Still with Marguerite Courtot and Raymond McKee
Directed by Alan Crosland
Produced by Edison Company
George Kleine
Based on The Three Things
by Mary Raymond Shipman
Starring Raymond McKee
Marguerite Courtot
Music by J. Warde Hutton
Cinematography Philip Tannura
Production
company
Edison Company
Distributed by George Kleine
Release dates
February 11, 1918
Running time
80 minutes
Country United States
Language Silent (English intertitles)

The Unbeliever is a 1918 American silent propaganda film made towards the end of World War I. It was directed by Alan Crosland for the Edison Company towards its last days as a functioning film-making company.
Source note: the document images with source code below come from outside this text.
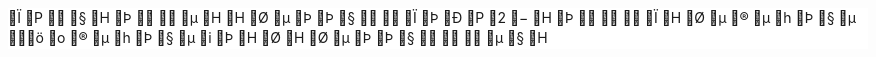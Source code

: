 Ï
P

§
H
Þ


µ
H
H
Ø
µ
Þ
Þ
§


Ï
Þ
Ð
P
2
−
H
Þ



Ï
H
Ø
µ
®
µ
h
Þ
§
µ

ö
o
®
µ
h
Þ
§
µ
i
Þ
H
Ø
H
Ø
µ
Þ
Þ
§



µ
§
H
It stars Raymond McKee and Marguerite Courtot, who married a few years later, and Eric von Stroheim.[1][2]

Plot

As described in a film magazine,[3] Philip Landicutt has always held the people of the lower classes as being far beneath him. He also is prejudiced against anyone with German blood and does not believe in God. He joins the Marine Corps and goes to France where constant association with the men in his battery and nearly answering the call from above during an action makes him see things differently. He returns home, crippled, but with a better knowledge of man and God. During a raid he rescued a Belgian girl who is later sent to stay with his mother. When he comes home and sees her, he finds himself in love.

Cast

Reception

Like many American films of the time, The Unbeliever was subject to cuts by city and state film censorship boards. For example, the Chicago Board of Censors required a cut, in Reel 4, of executing a woman and child and two views of man pulling young woman's waist down.[4]

Preservation

A print is preserved at the Library of Congress.[5] As a still-surviving feature from Edison, The Unbeliever can be found on Kino's omnibus of Edison Company shorts and features; it is the last film on the final DVD.[6] with a new score by Donald Sosin. Alpha Video also has released a DVD version.[7]